Top of Provided data
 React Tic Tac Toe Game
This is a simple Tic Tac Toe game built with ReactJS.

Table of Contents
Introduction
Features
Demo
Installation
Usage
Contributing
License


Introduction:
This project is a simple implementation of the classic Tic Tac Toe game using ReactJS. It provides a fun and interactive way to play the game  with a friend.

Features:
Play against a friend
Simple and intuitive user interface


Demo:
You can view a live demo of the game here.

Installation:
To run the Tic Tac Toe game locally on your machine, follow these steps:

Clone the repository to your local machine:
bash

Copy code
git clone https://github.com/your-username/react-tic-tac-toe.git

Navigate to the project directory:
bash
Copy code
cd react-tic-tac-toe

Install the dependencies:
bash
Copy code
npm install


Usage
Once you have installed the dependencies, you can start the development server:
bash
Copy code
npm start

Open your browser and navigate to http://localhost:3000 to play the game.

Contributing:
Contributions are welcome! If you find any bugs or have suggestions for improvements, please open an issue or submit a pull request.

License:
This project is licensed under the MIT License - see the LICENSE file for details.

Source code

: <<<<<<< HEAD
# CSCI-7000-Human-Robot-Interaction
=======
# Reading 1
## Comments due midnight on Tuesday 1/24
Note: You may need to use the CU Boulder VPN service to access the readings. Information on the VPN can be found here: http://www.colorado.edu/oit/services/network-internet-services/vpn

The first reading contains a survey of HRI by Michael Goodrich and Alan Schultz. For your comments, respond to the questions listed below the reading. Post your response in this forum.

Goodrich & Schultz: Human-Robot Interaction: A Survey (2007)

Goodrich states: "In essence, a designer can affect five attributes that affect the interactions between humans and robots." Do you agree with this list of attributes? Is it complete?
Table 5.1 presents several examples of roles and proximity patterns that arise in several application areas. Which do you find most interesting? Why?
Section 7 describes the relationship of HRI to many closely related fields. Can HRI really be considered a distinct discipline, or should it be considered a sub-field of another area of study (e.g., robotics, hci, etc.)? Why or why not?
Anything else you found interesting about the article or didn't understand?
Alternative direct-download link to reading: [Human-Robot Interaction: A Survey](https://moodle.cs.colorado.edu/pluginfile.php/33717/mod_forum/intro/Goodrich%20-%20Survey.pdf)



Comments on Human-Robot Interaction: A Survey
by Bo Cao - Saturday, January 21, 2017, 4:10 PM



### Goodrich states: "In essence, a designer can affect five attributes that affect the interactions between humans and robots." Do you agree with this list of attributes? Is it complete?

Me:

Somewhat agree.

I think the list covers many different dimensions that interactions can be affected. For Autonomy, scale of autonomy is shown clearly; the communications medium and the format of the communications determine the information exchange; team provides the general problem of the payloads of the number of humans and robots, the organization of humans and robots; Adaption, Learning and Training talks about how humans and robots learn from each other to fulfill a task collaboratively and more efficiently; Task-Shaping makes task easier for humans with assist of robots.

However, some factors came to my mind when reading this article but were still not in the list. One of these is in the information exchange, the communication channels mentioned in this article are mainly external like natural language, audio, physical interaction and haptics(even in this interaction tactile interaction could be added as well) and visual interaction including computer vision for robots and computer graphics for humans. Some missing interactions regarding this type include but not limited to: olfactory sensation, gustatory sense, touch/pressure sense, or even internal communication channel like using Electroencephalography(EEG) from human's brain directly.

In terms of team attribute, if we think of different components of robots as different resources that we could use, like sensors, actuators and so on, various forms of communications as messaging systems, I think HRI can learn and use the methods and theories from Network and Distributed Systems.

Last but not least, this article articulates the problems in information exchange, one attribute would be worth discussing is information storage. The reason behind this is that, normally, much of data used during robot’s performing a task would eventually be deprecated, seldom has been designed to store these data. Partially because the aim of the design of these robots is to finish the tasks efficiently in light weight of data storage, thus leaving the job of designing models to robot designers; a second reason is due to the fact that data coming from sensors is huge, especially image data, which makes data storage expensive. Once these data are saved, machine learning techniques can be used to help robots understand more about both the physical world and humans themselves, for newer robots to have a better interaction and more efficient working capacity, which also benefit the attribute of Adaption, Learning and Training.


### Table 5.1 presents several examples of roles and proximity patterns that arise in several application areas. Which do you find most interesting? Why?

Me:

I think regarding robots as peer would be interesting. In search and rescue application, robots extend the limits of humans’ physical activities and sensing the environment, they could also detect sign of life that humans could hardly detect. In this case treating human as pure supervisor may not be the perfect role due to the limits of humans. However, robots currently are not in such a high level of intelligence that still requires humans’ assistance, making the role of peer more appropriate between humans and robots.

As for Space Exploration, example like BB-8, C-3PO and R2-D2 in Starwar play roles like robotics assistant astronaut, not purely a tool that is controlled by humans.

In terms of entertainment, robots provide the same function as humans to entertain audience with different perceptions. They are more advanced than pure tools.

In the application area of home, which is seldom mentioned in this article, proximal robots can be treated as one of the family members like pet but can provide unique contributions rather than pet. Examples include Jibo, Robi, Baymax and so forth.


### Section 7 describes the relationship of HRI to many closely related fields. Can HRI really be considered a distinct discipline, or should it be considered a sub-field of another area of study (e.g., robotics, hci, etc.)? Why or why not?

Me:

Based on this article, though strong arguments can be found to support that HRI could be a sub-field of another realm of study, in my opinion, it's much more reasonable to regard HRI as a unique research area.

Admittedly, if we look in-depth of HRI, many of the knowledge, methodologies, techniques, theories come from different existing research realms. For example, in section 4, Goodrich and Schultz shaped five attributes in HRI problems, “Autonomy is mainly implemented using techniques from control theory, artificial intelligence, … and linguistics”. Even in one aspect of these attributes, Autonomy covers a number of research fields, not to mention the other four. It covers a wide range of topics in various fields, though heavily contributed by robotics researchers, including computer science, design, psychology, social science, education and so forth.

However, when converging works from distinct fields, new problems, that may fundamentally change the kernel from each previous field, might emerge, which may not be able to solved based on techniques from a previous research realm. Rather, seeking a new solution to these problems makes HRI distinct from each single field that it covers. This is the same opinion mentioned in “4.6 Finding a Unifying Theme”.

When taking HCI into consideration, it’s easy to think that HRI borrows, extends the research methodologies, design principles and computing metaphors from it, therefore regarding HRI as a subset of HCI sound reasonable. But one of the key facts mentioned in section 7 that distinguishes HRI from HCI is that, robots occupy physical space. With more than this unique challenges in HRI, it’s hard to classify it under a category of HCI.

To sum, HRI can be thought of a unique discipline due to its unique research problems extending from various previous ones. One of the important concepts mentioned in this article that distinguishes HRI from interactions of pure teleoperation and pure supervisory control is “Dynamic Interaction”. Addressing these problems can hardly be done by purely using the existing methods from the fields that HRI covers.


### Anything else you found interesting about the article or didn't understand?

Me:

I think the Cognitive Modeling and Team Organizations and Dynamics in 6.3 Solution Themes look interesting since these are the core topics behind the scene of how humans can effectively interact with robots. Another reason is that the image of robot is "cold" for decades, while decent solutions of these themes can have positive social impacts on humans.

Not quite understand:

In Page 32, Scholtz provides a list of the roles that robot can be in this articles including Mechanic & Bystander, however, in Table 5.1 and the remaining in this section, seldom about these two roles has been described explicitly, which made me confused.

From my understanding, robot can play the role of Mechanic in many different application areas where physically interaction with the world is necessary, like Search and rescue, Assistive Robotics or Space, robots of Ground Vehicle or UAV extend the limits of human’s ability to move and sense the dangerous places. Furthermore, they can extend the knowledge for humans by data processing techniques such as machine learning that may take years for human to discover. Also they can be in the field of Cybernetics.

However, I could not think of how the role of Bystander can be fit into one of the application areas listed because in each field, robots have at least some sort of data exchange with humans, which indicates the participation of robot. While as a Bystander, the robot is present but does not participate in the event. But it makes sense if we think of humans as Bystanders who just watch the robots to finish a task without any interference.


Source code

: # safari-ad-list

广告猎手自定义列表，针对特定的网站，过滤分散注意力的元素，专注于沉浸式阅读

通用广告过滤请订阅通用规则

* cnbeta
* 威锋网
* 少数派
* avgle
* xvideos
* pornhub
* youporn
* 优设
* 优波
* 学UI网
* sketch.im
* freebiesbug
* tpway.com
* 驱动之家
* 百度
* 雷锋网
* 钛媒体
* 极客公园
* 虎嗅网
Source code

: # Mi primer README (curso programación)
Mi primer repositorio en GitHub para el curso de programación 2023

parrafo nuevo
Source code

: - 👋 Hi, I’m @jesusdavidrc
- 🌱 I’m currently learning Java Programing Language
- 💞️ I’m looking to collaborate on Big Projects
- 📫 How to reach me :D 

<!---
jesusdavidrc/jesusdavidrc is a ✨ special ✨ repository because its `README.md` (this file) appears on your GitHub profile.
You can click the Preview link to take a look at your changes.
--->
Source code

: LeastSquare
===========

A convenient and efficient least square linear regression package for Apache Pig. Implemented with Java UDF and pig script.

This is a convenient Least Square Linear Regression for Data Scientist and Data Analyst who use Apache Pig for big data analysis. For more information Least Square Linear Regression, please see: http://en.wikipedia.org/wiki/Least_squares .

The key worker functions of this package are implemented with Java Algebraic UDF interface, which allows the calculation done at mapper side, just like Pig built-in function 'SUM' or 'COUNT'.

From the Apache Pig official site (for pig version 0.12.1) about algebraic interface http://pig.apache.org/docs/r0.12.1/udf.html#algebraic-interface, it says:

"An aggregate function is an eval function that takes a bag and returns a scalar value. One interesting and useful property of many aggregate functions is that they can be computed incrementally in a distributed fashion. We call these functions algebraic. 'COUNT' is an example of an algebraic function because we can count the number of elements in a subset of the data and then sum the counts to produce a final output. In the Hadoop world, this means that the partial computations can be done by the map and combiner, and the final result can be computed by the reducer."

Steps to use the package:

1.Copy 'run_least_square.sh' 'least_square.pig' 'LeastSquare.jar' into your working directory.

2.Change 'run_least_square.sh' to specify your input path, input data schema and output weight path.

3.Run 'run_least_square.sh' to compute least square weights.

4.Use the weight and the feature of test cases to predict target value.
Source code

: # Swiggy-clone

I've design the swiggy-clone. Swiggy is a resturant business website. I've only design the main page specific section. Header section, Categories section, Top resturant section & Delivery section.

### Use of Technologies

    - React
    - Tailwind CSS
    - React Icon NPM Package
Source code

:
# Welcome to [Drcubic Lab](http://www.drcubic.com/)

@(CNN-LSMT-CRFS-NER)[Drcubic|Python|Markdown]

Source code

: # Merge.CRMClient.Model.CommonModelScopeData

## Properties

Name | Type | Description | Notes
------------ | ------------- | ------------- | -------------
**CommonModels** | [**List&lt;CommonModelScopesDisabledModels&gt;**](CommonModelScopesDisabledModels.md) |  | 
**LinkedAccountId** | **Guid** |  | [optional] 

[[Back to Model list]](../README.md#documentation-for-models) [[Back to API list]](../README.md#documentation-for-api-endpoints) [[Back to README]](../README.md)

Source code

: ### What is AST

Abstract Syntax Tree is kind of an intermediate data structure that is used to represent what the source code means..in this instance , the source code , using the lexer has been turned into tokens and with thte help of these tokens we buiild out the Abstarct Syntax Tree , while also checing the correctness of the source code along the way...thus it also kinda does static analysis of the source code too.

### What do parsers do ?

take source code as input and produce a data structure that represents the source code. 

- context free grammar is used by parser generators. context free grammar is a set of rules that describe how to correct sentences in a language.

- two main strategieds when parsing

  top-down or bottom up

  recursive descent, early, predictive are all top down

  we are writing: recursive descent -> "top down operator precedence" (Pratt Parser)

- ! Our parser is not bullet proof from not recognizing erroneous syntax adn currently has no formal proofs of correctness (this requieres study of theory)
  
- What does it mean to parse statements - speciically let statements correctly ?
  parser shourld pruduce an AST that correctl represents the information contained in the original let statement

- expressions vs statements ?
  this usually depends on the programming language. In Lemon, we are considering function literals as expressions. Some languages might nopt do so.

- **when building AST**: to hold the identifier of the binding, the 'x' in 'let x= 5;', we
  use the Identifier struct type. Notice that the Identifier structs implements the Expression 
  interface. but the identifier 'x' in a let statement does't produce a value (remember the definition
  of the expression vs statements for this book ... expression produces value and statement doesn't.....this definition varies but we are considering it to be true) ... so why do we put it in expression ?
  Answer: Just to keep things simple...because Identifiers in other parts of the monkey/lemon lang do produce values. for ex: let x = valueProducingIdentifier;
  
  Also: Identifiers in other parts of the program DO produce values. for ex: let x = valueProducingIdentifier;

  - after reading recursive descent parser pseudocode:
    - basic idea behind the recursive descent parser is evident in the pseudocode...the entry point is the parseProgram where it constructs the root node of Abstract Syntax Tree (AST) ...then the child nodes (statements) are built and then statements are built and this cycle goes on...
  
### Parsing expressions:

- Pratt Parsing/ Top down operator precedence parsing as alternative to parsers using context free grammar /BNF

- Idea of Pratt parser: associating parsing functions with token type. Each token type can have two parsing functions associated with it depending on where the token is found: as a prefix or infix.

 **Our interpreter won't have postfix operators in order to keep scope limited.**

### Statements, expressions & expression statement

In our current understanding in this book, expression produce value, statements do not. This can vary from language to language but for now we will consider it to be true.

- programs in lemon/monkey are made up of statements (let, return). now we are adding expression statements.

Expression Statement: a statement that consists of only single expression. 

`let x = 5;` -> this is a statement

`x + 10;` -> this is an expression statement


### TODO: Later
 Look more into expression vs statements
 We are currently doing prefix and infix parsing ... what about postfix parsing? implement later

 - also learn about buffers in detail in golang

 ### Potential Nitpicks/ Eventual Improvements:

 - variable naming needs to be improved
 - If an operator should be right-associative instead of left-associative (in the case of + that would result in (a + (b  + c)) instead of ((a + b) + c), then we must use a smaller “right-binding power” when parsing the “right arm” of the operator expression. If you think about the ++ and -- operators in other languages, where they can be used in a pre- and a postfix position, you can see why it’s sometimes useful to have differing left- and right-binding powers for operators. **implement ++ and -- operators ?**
Bottom of Provided data
- Exercise -
Return each line above where the word "infix" shows up.

- Written solution -
- Idea of Pratt parser: associating parsing functions with token type. Each token type can have two parsing functions associated with it depending on where the token is found: as a prefix or infix.
 We are currently doing prefix and infix parsing ... what about postfix parsing? implement later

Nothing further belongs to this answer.